Start of Block
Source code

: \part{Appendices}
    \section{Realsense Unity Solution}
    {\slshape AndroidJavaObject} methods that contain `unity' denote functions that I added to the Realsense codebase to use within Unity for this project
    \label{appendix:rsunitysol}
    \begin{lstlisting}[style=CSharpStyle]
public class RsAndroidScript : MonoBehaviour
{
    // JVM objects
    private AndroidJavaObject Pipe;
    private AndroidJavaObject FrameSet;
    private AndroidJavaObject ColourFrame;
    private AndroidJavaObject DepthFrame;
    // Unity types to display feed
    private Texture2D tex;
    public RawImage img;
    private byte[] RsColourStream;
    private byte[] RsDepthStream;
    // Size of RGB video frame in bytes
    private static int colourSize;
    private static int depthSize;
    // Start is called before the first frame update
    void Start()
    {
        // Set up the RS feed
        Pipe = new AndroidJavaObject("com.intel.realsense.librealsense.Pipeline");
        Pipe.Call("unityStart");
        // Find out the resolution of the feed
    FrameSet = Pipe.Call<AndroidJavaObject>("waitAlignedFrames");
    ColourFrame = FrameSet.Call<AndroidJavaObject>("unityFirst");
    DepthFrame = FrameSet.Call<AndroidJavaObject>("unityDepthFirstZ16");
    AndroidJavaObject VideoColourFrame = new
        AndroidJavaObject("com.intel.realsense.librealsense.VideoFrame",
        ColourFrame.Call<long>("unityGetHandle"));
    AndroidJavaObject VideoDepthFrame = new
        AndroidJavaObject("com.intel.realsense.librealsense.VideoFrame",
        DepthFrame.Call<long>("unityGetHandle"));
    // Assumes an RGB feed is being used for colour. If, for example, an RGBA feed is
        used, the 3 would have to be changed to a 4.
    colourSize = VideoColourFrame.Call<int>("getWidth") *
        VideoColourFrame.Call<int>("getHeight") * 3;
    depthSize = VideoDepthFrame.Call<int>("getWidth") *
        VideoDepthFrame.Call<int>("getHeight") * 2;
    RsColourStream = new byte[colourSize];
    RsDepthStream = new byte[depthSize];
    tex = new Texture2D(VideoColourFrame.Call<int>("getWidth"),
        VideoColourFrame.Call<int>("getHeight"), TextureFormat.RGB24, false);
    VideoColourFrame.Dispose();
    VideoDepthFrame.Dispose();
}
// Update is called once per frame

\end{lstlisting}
End of Block
• _What this task involves_:
The full listing above should be restated word for word.

• _Written solution_:
Source code

: \part{Appendices}
    \section{Realsense Unity Solution}
    {\slshape AndroidJavaObject} methods that contain `unity' denote functions that I added to the Realsense codebase to use within Unity for this project
    \label{appendix:rsunitysol}
    \begin{lstlisting}[style=CSharpStyle]
public class RsAndroidScript : MonoBehaviour
{
    // JVM objects
    private AndroidJavaObject Pipe;
    private AndroidJavaObject FrameSet;
    private AndroidJavaObject ColourFrame;
    private AndroidJavaObject DepthFrame;
    // Unity types to display feed
    private Texture2D tex;
    public RawImage img;
    private byte[] RsColourStream;
    private byte[] RsDepthStream;
    // Size of RGB video frame in bytes
    private static int colourSize;
    private static int depthSize;
    // Start is called before the first frame update
    void Start()
    {
        // Set up the RS feed
        Pipe = new AndroidJavaObject("com.intel.realsense.librealsense.Pipeline");
        Pipe.Call("unityStart");
        // Find out the resolution of the feed
    FrameSet = Pipe.Call<AndroidJavaObject>("waitAlignedFrames");
    ColourFrame = FrameSet.Call<AndroidJavaObject>("unityFirst");
    DepthFrame = FrameSet.Call<AndroidJavaObject>("unityDepthFirstZ16");
    AndroidJavaObject VideoColourFrame = new
        AndroidJavaObject("com.intel.realsense.librealsense.VideoFrame",
        ColourFrame.Call<long>("unityGetHandle"));
    AndroidJavaObject VideoDepthFrame = new
        AndroidJavaObject("com.intel.realsense.librealsense.VideoFrame",
        DepthFrame.Call<long>("unityGetHandle"));
    // Assumes an RGB feed is being used for colour. If, for example, an RGBA feed is
        used, the 3 would have to be changed to a 4.
    colourSize = VideoColourFrame.Call<int>("getWidth") *
        VideoColourFrame.Call<int>("getHeight") * 3;
    depthSize = VideoDepthFrame.Call<int>("getWidth") *
        VideoDepthFrame.Call<int>("getHeight") * 2;
    RsColourStream = new byte[colourSize];
    RsDepthStream = new byte[depthSize];
    tex = new Texture2D(VideoColourFrame.Call<int>("getWidth"),
        VideoColourFrame.Call<int>("getHeight"), TextureFormat.RGB24, false);
    VideoColourFrame.Dispose();
    VideoDepthFrame.Dispose();
}
// Update is called once per frame

\end{lstlisting}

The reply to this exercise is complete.